Furunculosis after whirlpool footbaths has received much attention [ 21 ]. In one outbreak, risk included microabrasion from shaving the legs before the footbath [ 22 ]. Typing of strains of M. fortuitum in one case and Mycobacterium mageritense in another case obtained from the footbath and the patient revealed identical patterns. In these instances, it was concluded that contamination resulted from municipal water, which supplied the footbath.
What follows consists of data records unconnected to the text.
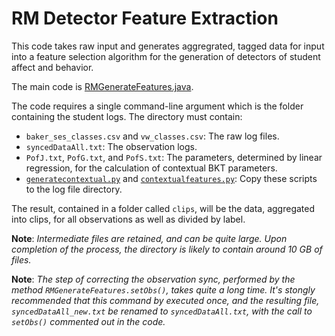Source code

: RM Detector Feature Extraction
=====

This code takes raw input and generates aggregrated, tagged data for input into a feature selection algorithm for the generation of detectors of student affect and behavior.

The main code is [RMGenerateFeatures.java](src/RMGenerateFeatures.java).

The code requires a single command-line argument which is the folder containing the student logs.  The directory must contain:

- `baker_ses_classes.csv` and `vw_classes.csv`: The raw log files.
- `syncedDataAll.txt`: The observation logs.
- `PofJ.txt`, `PofG.txt`, and `PofS.txt`: The parameters, determined by linear regression, for the calculation of contextual BKT parameters.
- [`generatecontextual.py`](src/generatecontextual.py) and [`contextualfeatures.py`](src/contextualfeatures.py): Copy these scripts to the log file directory.

The result, contained in a folder called `clips`, will be the data, aggregated into clips, for all observations as well as divided by label.

__Note__: _Intermediate files are retained, and can be quite large.  Upon completion of the process, the directory is likely to contain around 10 GB of files._

__Note__: _The step of correcting the observation sync, performed by the method `RMGenerateFeatures.setObs()`, takes quite a long time.  It's stongly recommended that this command by executed once, and the resulting file, `syncedDataAll_new.txt` be renamed to `syncedDataAll.txt`, with the call to `setObs()` commented out in the code._
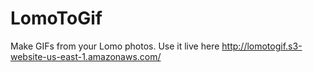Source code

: # LomoToGif
Make GIFs from your Lomo photos. Use it live here http://lomotogif.s3-website-us-east-1.amazonaws.com/
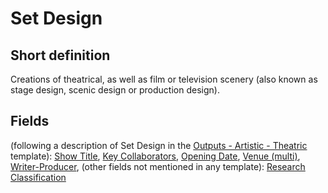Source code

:# Set Design
## Short definition
Creations of theatrical, as well as film or television scenery (also known as stage design, scenic design or production design).
## Fields
(following a description of Set Design in the [Outputs - Artistic - Theatric](../Templates/Outputs%20-%20Artistic%20-%20Theatric.md) template):
[Show Title](../Object-Fields/Set%20Design/Show%20Title.md),
[Key Collaborators](../Object-Fields/Set%20Design/Key%20Collaborators.md),
[Opening Date](../Object-Fields/Set%20Design/Opening%20Date.md),
[Venue (multi)](../Object-Fields/Set%20Design/Venue%20(multi).md),
[Writer-Producer](../Object-Fields/Set%20Design/Writer-Producer.md),
(other fields not mentioned in any template):
[Research Classification](../Object-Fields/Set%20Design/Research%20Classification.md)
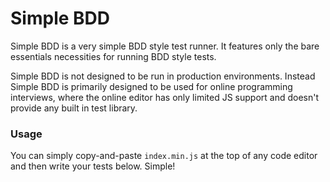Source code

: # Simple BDD

Simple BDD is a very simple BDD style test runner. It features only the bare essentials necessities for running BDD style tests.

Simple BDD is not designed to be run in production environments. Instead Simple BDD is primarily designed to be used for online
programming interviews, where the online editor has only limited JS support and doesn't provide any built in test library.

### Usage

You can simply copy-and-paste `index.min.js` at the top of any code editor and then write your tests below. Simple!
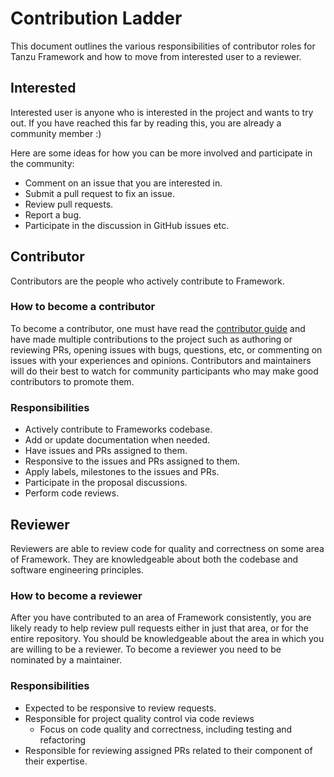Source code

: # Contribution Ladder

This document outlines the various responsibilities of contributor roles for Tanzu Framework
and how to move from interested user to a reviewer.

## Interested

Interested user is anyone who is interested in the project and wants to try out. If you have
reached this far by reading this, you are already a community member :)

Here are some ideas for how you can be more involved and participate in the
community:

* Comment on an issue that you are interested in.
* Submit a pull request to fix an issue.
* Review pull requests.
* Report a bug.
* Participate in the discussion in GitHub issues etc.

## Contributor

Contributors are the people who actively contribute to Framework.

### How to become a contributor

To become a contributor, one must have read the [contributor guide](../CONTRIBUTING.md)
and have made multiple contributions to the project such as authoring or
reviewing PRs, opening issues with bugs, questions, etc, or commenting on
issues with your experiences and opinions. Contributors and maintainers will
do their best to watch for community participants who may make good
contributors to promote them.

### Responsibilities

* Actively contribute to Frameworks codebase.
* Add or update documentation when needed.
* Have issues and PRs assigned to them.
* Responsive to the issues and PRs assigned to them.
* Apply labels, milestones to the issues and PRs.
* Participate in the proposal discussions.
* Perform code reviews.

## Reviewer

Reviewers are able to review code for quality and correctness on some area of Framework.
They are knowledgeable about both the codebase and software engineering principles.

### How to become a reviewer

After you have contributed to an area of Framework consistently, you are
likely ready to help review pull requests either in just that area, or for the
entire repository. You should be knowledgeable about the area in which you are
willing to be a reviewer. To become a reviewer you need to be nominated by a
maintainer.

### Responsibilities

* Expected to be responsive to review requests.
* Responsible for project quality control via code reviews
  * Focus on code quality and correctness, including testing and refactoring
* Responsible for reviewing assigned PRs related to their component of their
  expertise.
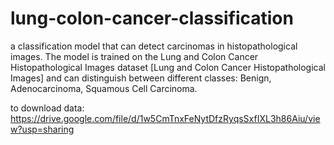 # lung-colon-cancer-classification
a classification model that can detect carcinomas in histopathological images.  The model is trained on the Lung and Colon Cancer Histopathological Images dataset [Lung and Colon Cancer Histopathological Images] and can distinguish between different classes: Benign, Adenocarcinoma, Squamous Cell Carcinoma.

to download data: https://drive.google.com/file/d/1w5CmTnxFeNytDfzRyqsSxfIXL3h86Aiu/view?usp=sharing
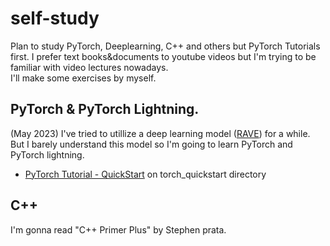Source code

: # self-study
Plan to study PyTorch, Deeplearning, C++ and others but PyTorch Tutorials first. I prefer text books&documents to youtube videos but I'm trying to be familiar with video lectures nowadays.  
I'll make some exercises by myself.

## PyTorch & PyTorch Lightning.
(May 2023) I've tried to utillize a deep learning model ([RAVE](https://github.com/acids-ircam/RAVE/)) for a while. But I barely understand this model so I'm going to learn PyTorch and PyTorch lightning.  
* [PyTorch Tutorial - QuickStart](https://pytorch.org/tutorials/beginner/basics/quickstart_tutorial.html) on torch_quickstart directory

## C++
I'm gonna read "C++ Primer Plus" by Stephen prata.
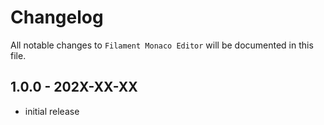 # Changelog

All notable changes to `Filament Monaco Editor` will be documented in this file.

## 1.0.0 - 202X-XX-XX

- initial release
It was speculated that further growth on sloughed skin and other organic debris present in the drain resulted in high numbers of organisms. Infections ranged from mild to severe. Most patients were treated with antimicrobials, and the infection resolved in all, although some were left with disfigurement. It is important to note that new skin lesions can occur even during appropriate therapy.

Cosmetic surgery has emerged as an important source of rapidly growing mycobacterial infection [ 23 ]. Facial procedures, abdominoplasty, liposuction, breast reduction or augmentation, mammoplasty, and nipple piercing have all been associated with cases of postprocedure infection with rapidly growing mycobacteria. Contributing factors may include increased use of alternative medicine providers and increased numbers of procedures performed in freestanding surgical centers that are not routinely monitored by infection-control committees or equivalent oversight bodies. The recent outbreak of infection due to rapidly growing mycobacteria after cosmetic surgery done in the Dominican Republic and Venezuela underscores this issue [ 24 ]. To prevent skin and device-related infections, strict avoidance of tap (nonsterile) water for medical procedures and instrument cleaning is recommended.

Postsurgical wound infections have also been reported after the use of contaminated solutions, instrumentation, and implants (e.g., gentian violet, ice, lacrimal duct probes, tympanostomy tubes, epidural catheters, graft materials). There are also reports of postsurgical infections associated with contaminated suture material causing prolonged postoperative healing, wound breakdown, and intra-abdominal fistula formation. Mediastinitis and sternal wound infections due to M. fortuitum or M. chelonae have been reported after cardiothoracic surgery [ 25 ]. Skin infections due to rapidly growing mycobacteria usually produce painful red to violaceous nodules that can drain serosanguinous material, ulcerate, spread to deeper tissues, and form fistulous tracts. Culture material frequently yields negative results on smear testing for acid-fast bacilli and reveals abundant neutrophils [ 26 , 27 ]. Granulomas may be caseating or noncaseating. The immunocompromised person may not display the typical histopathologic findings. Frequently a patient will present with an indolent inflammatory lesion that is partially or entirely unresponsive to antimicrobials commonly used for treatment of cellulitis. Corticosteroids are often administered before the definitive diagnosis is made, which may delay the diagnosis of rapidly growing mycobacterial infection because of their potent anti-inflammatory action and temporary relief of signs and symptoms of localized infection.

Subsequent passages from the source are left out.